New data collected during the prolonged 2018 Mt. Kilauea LERZ (Lower East Rift Zone) eruption provide an excellent opportunity to assess models (such as the TTZ, Hon et al., 2002, Peterson and Tilling, 1980) that predict how different factors contribute to the pahoehoe-to-a’a transition in basaltic lava flows. Here, combining pre-, syn- and post-eruptive UAS LiDAR data with orthophotographs and thermal emission imagery, we seek to assess the role of slope, specifically the idea that variations in topography facilitate a’a formation by enhancing and altering key factors such as viscosity and shear stress/rate of shear strain (Peterson and Tilling, 1980). Using tools within ArcGIS’ Spatial Analyst and 3D Analyst extensions, geomorphological methods such as the Topographic Position Index, and statistical tests, we seek to identify and understand correlations between factors such as surface roughness, pre-flow slope, slope orientation, and the formation of a’a textures.
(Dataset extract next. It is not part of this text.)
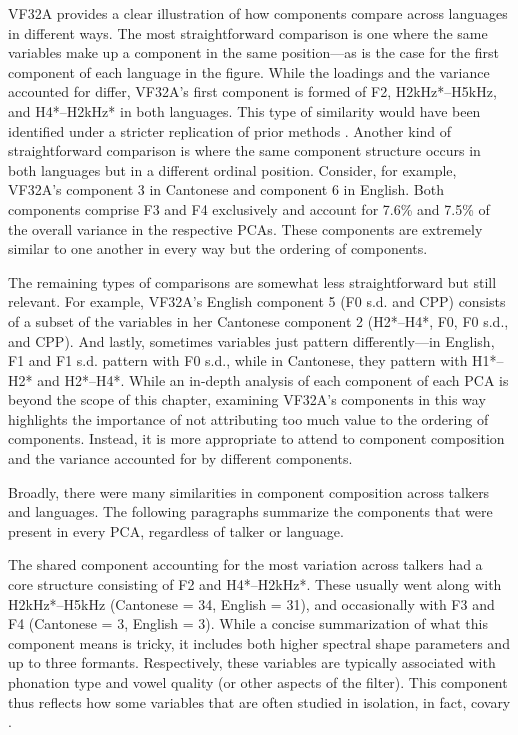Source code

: VF32A provides a clear illustration of how components compare across languages in different ways. The most straightforward comparison is one where the same variables make up a component in the same position---as is the case for the first component of each language in the figure. While the loadings and the variance accounted for differ, VF32A's first component is formed of F2, H2kHz*--H5kHz, and H4*--H2kHz* in both languages. This type of similarity would have been identified under a stricter replication of prior methods \citep{lee_2019_acoustic}. Another kind of straightforward comparison is where the same component structure occurs in both languages but in a different ordinal position. Consider, for example, VF32A's component 3 in Cantonese and component 6 in English. Both components comprise F3 and F4 exclusively and account for 7.6\% and 7.5\% of the overall variance in the respective PCAs. These components are extremely similar to one another in every way but the ordering of components. 

The remaining types of comparisons are somewhat less straightforward but still relevant. For example, VF32A's English component 5 (F0 s.d. and CPP) consists of a subset of the variables in her Cantonese component 2 (H2*--H4*, F0, F0 s.d., and CPP). And lastly, sometimes variables just pattern differently---in English, F1 and F1 s.d. pattern with F0 s.d., while in Cantonese, they pattern with H1*--H2* and H2*--H4*. While an in-depth analysis of each component of each PCA is beyond the scope of this chapter, examining VF32A's components in this way highlights the importance of not attributing too much value to the ordering of components. Instead, it is more appropriate to attend to component composition and the variance accounted for by different components. 

Broadly, there were many similarities in component composition across talkers and languages. The following paragraphs summarize the components that were present in every PCA, regardless of talker or language. 

The shared component accounting for the most variation across talkers had a core structure consisting of F2 and H4*--H2kHz*. These usually went along with H2kHz*--H5kHz (Cantonese = 34, English = 31), and occasionally with F3 and F4 (Cantonese = 3, English = 3). While a concise summarization of what this component means is tricky, it includes both higher spectral shape parameters and up to three formants. Respectively, these variables are typically associated with phonation type and vowel quality (or other aspects of the filter). This component thus reflects how some variables that are often studied in isolation, in fact, covary \citep[for a cautionary tale of interpreting F3 and voice quality in the context of sound change, see][]{soskuthy_2020_codar}.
Of particular interest is whether the spatial characteristics of a’a formation vary with time: in low-slope areas, is the formation of a’a linked predominantly to pre-flow slope, or does the location vary as the flow evolves? The data needed to acquire such insights are not commonly available, and thus we anticipate that results from our in-progress study can help improve our understanding of lava flow evolution and the assessment of hazards linked to lava flow emplacement.